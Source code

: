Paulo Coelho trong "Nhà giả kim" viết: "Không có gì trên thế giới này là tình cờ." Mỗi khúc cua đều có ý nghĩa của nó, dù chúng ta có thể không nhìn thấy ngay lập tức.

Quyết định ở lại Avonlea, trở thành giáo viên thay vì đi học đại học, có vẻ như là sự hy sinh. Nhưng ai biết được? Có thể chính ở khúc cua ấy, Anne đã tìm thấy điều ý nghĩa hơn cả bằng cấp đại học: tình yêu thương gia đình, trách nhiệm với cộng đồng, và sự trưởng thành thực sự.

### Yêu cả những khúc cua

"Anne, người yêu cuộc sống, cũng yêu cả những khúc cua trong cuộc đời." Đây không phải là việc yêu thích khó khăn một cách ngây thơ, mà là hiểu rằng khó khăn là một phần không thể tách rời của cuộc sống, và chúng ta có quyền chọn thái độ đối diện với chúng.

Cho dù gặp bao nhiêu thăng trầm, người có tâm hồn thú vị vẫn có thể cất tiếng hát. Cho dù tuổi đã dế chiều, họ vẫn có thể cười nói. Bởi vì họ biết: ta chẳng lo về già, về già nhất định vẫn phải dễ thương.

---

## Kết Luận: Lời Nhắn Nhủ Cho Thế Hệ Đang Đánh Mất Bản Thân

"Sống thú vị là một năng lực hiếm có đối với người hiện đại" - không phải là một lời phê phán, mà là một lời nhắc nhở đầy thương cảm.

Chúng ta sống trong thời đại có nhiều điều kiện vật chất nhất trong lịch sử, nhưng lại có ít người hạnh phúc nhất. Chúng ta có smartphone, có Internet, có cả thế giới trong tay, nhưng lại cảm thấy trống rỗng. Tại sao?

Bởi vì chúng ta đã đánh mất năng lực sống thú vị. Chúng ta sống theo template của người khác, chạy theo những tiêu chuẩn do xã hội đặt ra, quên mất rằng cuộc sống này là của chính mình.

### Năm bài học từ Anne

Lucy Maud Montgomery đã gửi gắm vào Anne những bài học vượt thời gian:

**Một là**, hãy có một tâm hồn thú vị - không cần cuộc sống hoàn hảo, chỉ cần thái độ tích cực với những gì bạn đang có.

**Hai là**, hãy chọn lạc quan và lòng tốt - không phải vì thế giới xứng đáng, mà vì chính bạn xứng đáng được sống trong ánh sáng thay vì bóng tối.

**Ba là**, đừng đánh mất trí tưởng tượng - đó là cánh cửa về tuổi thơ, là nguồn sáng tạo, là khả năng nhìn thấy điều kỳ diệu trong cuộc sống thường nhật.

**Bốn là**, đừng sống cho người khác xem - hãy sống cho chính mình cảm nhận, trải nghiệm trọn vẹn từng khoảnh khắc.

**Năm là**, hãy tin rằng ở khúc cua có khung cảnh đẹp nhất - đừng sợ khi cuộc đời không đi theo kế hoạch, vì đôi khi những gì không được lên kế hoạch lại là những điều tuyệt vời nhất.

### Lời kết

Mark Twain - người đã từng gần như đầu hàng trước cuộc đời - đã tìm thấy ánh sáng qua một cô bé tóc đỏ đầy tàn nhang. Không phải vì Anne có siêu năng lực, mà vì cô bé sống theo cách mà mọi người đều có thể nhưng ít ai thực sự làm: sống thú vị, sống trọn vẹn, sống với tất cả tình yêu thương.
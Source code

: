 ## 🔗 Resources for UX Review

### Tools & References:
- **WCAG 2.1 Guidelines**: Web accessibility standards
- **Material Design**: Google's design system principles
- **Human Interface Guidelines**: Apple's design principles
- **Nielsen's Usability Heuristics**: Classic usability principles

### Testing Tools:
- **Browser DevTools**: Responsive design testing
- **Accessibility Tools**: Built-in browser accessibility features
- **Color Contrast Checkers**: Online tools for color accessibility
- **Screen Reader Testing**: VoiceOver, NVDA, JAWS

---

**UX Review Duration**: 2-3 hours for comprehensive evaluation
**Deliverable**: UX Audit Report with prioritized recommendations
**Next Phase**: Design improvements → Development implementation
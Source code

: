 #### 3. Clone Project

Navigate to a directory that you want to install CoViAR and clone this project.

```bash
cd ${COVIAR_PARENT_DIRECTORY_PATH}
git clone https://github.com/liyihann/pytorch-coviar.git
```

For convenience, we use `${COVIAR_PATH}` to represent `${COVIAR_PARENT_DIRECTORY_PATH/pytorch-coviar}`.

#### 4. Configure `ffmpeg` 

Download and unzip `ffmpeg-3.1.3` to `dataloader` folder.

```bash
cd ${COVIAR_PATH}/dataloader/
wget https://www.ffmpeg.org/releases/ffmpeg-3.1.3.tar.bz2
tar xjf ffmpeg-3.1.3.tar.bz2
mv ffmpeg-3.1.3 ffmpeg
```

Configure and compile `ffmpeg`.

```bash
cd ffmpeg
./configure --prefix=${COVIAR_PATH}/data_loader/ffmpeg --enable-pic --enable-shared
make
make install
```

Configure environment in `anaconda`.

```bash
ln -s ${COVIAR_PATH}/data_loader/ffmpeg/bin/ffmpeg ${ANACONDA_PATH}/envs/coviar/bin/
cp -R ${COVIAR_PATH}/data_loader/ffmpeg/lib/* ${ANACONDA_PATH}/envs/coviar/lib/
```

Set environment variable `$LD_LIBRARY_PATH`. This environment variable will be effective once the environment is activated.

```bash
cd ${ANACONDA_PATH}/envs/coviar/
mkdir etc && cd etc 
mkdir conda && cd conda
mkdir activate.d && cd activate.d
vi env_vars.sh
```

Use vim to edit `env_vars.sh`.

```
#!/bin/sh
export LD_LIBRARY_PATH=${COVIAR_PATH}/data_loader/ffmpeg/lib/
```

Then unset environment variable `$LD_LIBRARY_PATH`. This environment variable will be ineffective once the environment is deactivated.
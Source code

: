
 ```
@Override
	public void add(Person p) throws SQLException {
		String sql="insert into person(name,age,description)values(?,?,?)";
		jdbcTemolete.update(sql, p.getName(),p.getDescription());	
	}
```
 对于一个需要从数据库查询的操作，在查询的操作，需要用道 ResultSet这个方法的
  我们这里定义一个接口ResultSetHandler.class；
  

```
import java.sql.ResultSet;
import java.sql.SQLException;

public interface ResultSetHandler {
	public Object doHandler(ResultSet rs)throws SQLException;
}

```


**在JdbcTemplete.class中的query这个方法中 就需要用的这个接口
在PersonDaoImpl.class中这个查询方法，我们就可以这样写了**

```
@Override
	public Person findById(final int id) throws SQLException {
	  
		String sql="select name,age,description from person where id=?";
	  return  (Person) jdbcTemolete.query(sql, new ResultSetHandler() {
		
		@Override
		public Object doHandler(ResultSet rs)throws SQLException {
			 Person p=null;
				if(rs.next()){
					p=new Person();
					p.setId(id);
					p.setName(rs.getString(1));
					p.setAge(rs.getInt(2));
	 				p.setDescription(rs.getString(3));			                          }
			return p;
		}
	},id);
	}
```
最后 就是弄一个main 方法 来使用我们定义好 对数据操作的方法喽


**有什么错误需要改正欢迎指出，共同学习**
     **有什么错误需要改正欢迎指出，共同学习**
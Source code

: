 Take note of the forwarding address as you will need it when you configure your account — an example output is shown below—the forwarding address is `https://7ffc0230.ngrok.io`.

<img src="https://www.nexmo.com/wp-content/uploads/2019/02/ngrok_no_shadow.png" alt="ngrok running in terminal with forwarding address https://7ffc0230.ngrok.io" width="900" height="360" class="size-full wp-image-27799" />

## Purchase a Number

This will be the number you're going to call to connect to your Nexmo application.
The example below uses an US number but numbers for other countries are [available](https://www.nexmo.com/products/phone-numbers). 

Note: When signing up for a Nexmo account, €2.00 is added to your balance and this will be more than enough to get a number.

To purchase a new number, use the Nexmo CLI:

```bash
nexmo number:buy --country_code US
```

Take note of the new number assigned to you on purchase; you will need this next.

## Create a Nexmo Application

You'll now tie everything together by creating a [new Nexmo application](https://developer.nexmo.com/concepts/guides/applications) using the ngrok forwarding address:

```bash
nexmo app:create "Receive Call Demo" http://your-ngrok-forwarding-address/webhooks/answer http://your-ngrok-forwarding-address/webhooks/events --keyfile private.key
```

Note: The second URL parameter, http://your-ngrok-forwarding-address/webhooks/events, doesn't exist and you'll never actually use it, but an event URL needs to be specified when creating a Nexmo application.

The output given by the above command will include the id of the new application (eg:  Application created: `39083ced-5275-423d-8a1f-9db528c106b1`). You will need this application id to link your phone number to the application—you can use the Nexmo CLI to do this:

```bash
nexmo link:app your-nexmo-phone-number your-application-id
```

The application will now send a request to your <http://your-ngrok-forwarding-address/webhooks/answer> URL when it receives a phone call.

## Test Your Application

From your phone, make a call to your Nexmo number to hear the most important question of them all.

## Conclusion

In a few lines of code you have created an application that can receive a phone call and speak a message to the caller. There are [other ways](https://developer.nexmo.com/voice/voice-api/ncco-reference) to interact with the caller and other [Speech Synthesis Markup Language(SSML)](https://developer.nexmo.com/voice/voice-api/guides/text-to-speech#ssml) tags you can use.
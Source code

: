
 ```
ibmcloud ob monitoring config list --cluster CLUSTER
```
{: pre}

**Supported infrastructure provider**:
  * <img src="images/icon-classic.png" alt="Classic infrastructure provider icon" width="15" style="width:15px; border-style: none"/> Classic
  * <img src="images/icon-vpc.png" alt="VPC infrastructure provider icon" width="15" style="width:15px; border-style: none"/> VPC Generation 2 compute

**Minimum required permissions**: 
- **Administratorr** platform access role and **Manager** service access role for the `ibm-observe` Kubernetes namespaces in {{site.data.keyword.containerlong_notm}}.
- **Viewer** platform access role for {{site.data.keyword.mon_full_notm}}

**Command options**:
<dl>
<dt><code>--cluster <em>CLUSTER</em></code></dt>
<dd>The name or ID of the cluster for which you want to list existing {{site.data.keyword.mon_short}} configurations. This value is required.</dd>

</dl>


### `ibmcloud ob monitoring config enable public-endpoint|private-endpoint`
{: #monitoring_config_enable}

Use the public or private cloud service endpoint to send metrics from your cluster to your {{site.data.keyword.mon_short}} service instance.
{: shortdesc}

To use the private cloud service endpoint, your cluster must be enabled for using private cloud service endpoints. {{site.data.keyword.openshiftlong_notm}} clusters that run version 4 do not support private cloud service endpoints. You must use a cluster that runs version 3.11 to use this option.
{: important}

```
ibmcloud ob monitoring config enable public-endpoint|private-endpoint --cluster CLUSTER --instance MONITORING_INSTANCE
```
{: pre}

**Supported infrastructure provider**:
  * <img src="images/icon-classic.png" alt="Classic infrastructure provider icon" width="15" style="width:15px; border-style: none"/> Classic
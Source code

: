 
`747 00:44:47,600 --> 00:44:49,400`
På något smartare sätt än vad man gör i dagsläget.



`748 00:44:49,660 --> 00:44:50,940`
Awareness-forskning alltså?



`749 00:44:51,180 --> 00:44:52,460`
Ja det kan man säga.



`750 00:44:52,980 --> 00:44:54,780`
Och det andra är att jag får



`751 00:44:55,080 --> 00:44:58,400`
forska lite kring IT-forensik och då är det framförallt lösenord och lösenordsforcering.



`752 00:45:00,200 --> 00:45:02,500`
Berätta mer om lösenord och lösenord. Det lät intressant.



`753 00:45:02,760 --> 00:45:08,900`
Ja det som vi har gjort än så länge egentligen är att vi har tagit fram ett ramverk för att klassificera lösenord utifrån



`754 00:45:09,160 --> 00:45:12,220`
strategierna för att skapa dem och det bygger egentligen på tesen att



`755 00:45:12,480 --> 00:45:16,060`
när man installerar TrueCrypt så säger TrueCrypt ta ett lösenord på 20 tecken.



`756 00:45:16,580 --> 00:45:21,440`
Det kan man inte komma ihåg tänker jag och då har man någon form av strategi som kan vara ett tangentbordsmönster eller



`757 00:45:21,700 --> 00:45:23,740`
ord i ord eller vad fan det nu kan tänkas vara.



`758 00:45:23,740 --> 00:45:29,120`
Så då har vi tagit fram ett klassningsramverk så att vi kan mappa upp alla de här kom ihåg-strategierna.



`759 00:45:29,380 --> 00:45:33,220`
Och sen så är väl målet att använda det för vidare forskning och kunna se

- **Work required**: Reproduce exactly the entries above, limited to the lines from the one with "tuyệt vời nhất." through the one with "- **Nielsen's Usability", both included.

- **Result for this task**:
**Năm là**, hãy tin rằng ở khúc cua có khung cảnh đẹp nhất - đừng sợ khi cuộc đời không đi theo kế hoạch, vì đôi khi những gì không được lên kế hoạch lại là những điều tuyệt vời nhất.

### Lời kết

Mark Twain - người đã từng gần như đầu hàng trước cuộc đời - đã tìm thấy ánh sáng qua một cô bé tóc đỏ đầy tàn nhang. Không phải vì Anne có siêu năng lực, mà vì cô bé sống theo cách mà mọi người đều có thể nhưng ít ai thực sự làm: sống thú vị, sống trọn vẹn, sống với tất cả tình yêu thương.
Source code

: ## 🔗 Resources for UX Review

### Tools & References:
- **WCAG 2.1 Guidelines**: Web accessibility standards
- **Material Design**: Google's design system principles
- **Human Interface Guidelines**: Apple's design principles
- **Nielsen's Usability Heuristics**: Classic usability principles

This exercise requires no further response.